### What is expected
Return all lines from the listing below in which the string "entre" occurs.

### Entries supplied
•••••

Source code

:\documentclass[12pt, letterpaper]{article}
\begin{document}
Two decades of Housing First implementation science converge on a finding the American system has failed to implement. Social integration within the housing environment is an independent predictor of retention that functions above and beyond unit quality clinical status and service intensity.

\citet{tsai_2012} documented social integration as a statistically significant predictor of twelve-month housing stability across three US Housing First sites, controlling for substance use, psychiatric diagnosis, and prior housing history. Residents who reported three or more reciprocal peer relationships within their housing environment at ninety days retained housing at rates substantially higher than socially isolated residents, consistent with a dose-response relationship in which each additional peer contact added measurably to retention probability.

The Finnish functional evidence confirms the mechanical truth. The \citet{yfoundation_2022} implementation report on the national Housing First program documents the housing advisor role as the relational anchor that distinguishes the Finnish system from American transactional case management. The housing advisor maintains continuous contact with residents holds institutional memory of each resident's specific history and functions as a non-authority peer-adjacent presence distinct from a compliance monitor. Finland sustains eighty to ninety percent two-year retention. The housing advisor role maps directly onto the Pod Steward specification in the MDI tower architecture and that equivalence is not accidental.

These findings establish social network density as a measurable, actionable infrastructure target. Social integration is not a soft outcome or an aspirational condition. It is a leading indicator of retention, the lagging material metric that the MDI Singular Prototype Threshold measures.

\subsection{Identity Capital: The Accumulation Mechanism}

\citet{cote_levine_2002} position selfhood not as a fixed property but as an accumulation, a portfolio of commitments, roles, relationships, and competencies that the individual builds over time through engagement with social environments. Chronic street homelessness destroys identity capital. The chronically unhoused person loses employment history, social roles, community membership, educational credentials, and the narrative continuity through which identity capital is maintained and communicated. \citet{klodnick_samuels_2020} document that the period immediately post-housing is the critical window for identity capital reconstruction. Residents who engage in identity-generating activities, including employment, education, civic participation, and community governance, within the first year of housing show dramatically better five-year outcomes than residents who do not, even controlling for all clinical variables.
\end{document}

•••••

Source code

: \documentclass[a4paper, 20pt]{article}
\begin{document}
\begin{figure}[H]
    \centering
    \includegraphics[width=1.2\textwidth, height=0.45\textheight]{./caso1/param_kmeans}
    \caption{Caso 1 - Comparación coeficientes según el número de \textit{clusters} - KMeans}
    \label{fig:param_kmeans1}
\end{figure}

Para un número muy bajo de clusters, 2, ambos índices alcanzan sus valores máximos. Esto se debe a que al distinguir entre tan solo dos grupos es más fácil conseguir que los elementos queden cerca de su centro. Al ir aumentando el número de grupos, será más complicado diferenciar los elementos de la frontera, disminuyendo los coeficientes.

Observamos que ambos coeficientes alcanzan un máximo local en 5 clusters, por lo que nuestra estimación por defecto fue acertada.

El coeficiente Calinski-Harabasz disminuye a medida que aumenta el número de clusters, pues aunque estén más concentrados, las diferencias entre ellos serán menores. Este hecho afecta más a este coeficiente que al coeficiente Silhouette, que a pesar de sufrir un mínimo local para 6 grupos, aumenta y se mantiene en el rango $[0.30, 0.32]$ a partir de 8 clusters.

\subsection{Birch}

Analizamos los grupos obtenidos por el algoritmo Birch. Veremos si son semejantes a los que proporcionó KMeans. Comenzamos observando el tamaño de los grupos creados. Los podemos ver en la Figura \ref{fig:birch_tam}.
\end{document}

•••••

### Exercise output
Para un número muy bajo de clusters, 2, ambos índices alcanzan sus valores máximos. Esto se debe a que al distinguir entre tan solo dos grupos es más fácil conseguir que los elementos queden cerca de su centro. Al ir aumentando el número de grupos, será más complicado diferenciar los elementos de la frontera, disminuyendo los coeficientes.
El coeficiente Calinski-Harabasz disminuye a medida que aumenta el número de clusters, pues aunque estén más concentrados, las diferencias entre ellos serán menores. Este hecho afecta más a este coeficiente que al coeficiente Silhouette, que a pesar de sufrir un mínimo local para 6 grupos, aumenta y se mantiene en el rango $[0.30, 0.32]$ a partir de 8 clusters.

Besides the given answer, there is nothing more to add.